Y ahí lo tenemos, otra vez, al profesor de turno, con la vista cansada sobre los exámenes que por fin ha terminado de corregir, los informes que ha terminado de rellenar, la voz cascada de tanto hablar y la lavadora aún por poner o la comida de mañana por preparar. De acuerdo, contemplado contra el pavoroso tapiz de tantos millones de parados es un privilegiado: tiene un empleo semi-fijo, no se ve obligado a trabajar en negro catorce horas diarias en cualquier antro nocivo para la salud, ni a peregrinar con su currículum en mano de oficina en oficina, sabiendo que nadie le va a dar trabajo por el simple delito de tener más de cuarenta años cumplidos. Ante tanta tragedia cotidiana, su labor pasa tan desapercibida como sus versos, publicados aquí y allá en revistas de amigos o en ediciones independientes de escasísima tirada. Probablemente pase por esta vida sin recibir nunca un homenaje ni un reconocimiento, y sí bastantes tirones de orejas de su cónyuge, que a estas alturas estará harto o harta de que le robe horas a las obligaciones familiares para entregárselas a la poesía en sus múltiples exigencias: leer, escribir, y la más delicada de todas: enseñar a otros a amarla.
Empecé con un reconocimiento a la labor de los profesores-poetas de hoy, que responden a nombres como Juande, Noelia, Laura o Diego, entre otros muchos; y quisiera concluir recordando a los que fueron profesores míos de literatura, y no porque ellos me mostraran el camino de la poesía contemporánea, que empecé a recorrer mucho más tarde. Hicieron, sí, el trabajo previo, que tampoco es asunto menor: inocularme para siempre y sin remedio el veneno de las palabras. Y es que hay clases que no se olvidan: la lectura de Los santos inocentes; las representaciones de obras de Alejandro Casona y Buero Vallejo; la descripción de la caverna de Platón y las traducciones del segundo libro de La Eneida; las explicaciones de La vida es sueño y Luces de bohemia. Clases que jamás he olvidado, hitos memorables que rompieron, y de qué manera, el tedio uniforme de las largas jornadas escolares, llenándolas de luz no usada. Gracias, Gabriel, Víctor, Chema. Gracias a los tres.

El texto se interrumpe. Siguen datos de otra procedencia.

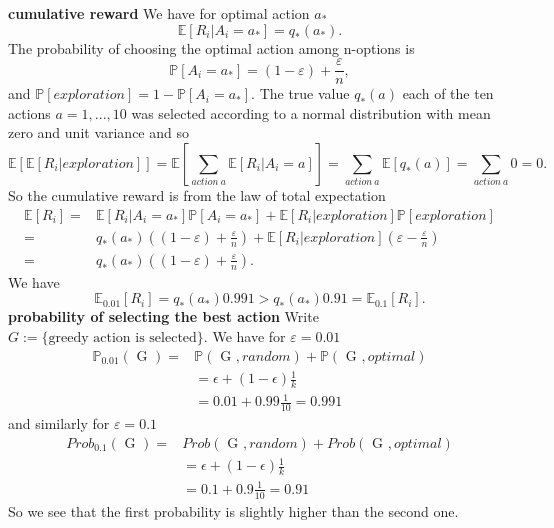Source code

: \documentclass[answers]{exam}
\theoremstyle{definition}
\theoremstyle{remark}
\newcommand{\Prob}{\mathbb{P}}
\newcommand{\Proba}[1]{\mathbb{P}\left[#1\right]}
\newcommand{\Exp}{\mathbb{E}}
\newcommand{\Expe}[1]{\mathbb{E}\left[ #1\right] }
\newcommand{\e}{\varepsilon}
\begin{document}
\begin{solution}
    
\textbf{ cumulative reward}
We have for optimal action $a_{*}$
\begin{equation}
\Expe{R_{i}|A_{i}=a_{*}}=q_{*}(a_{*}).    
\end{equation}
The probability of choosing the optimal action among n-options is
\begin{equation}
\Proba{A_{i}=a_{*}}=(1-\e)+\frac{\e}{n},
\end{equation}
and $\Proba{exploration}=1- \Proba{A_{i}=a_{*}}$. The true value $q_{*}(a)$ each of the ten actions $a=1,...,10$ was selected according to a normal distribution with mean zero and unit variance and so
\begin{equation}
\Expe{\Expe{R_{i}|exploration}}=\Expe{\sum_{action~a}\Expe{R_{i}|A_{i}=a}} =\sum_{action~a}\Expe{q_{*}(a)}=\sum_{action~a}0=0.   
\end{equation}
So the cumulative reward is from the law of total expectation
\begin{align*}
\Expe{R_{i}}=&\Expe{R_{i}|A_{i}=a_{*}}\Proba{A_{i}=a_{*}}+\Expe{R_{i}|exploration}\Proba{exploration}\\    
=&q_{*}(a_{*})((1-\e)+\frac{\e}{n})+\Expe{R_{i}|exploration}(\e-\frac{\e}{n})\\   
=&q_{*}(a_{*})((1-\e)+\frac{\e}{n}).
\end{align*}
We have
\begin{equation}
\Exp_{0.01}[R_{i}]=q_{*}(a_{*})0.991>q_{*}(a_{*})0.91=\Exp_{0.1}[R_{i}].   
\end{equation}
\textbf{probability of selecting the best action}
Write $G:=\{\text{greedy action is selected}\}$. We have for $\e=0.01$
\begin{align*}
\Prob_{0.01}(\text{ G })=&\Prob(\text{ G },random)+\Prob(\text{ G },optimal)    \\
&=\epsilon+(1-\epsilon)\frac{1}{k}\\
&=0.01+0.99\frac{1}{10}=0.991
\end{align*}  
and similarly for $\e=0.1$
\begin{align*}
Prob_{0.1}(\text{ G })=&Prob(\text{ G },random)+Prob(\text{ G },optimal)    \\
&=\epsilon+(1-\epsilon)\frac{1}{k}\\
&=0.1+0.9\frac{1}{10}=0.91
\end{align*}  
So we see that the first probability is slightly higher than the second one.



\end{solution}
\end{document}
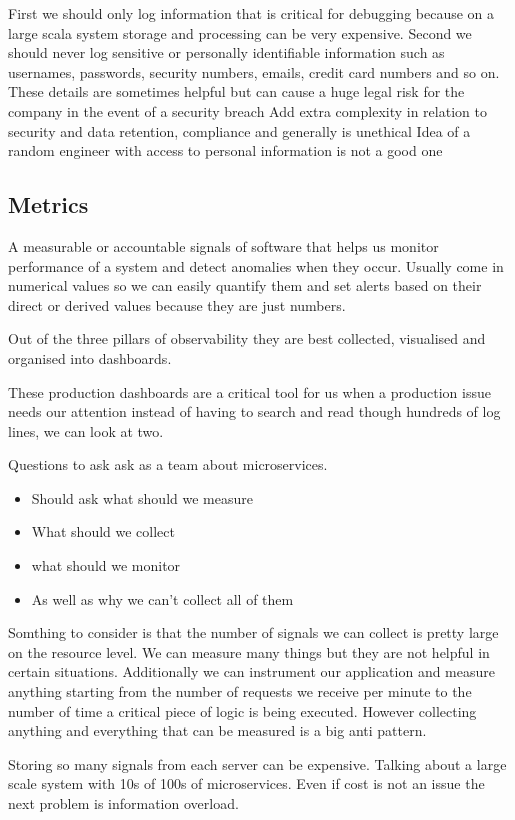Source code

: First we should only log information that is critical for debugging because on a large scala system storage and processing can be very expensive.
Second we should never log sensitive or personally identifiable information such as usernames, passwords, security numbers, emails, credit card numbers and so on.
These details are sometimes helpful but can cause a huge legal risk for the company in the event of a security breach
Add extra complexity in relation to security and data retention, compliance and generally is unethical
Idea of a random engineer with access to personal information is not a good one

\subsection{Metrics}
A measurable or accountable signals of software that helps us monitor performance of a system and detect anomalies when they occur.
Usually come in numerical values so we can easily quantify them and set alerts based on their direct or derived values because they are just numbers.

Out of the three pillars of observability they are best collected, visualised and organised into dashboards.

These production dashboards are a critical tool for us when a production issue needs our attention instead of having to search and read though hundreds of log lines, we can look at two.

Questions to ask ask as a team about microservices.
\begin{itemize}
    \item Should ask what should we measure
    \item What should we collect
    \item what should we monitor
    \item As well as why we can't collect all of them
\end{itemize}

Somthing to consider is that the number of signals we can collect is pretty large on the resource level.
We can measure many things but they are not helpful in certain situations.
Additionally we can instrument our application and measure anything starting from the number of requests we receive per minute to the number of time a critical piece of logic is being executed.
However collecting anything and everything that can be measured is a big anti pattern.

Storing so many signals from each server can be expensive.
Talking about a large scale system with 10s of 100s of microservices.
Even if cost is not an issue the next problem is information overload.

POSTDATA: Después de ver la última película de David Trueba, Vivir es fácil con los ojos cerrados, dan ganas de añadir a la lista a ese entrañable y machadiano profesor interpretado por Javier Cámara; basado, a su vez, en un profesor de carne y hueso, Juan Carrión, que acercaba la alegría del pop inglés —la beatlemanía— a esos alumnos suyos de la España de los sesenta. Enhorabuena a los tres (David, Javier, Juan) por haber creado a Antonio San Román, del que ahora podemos disfrutar todos.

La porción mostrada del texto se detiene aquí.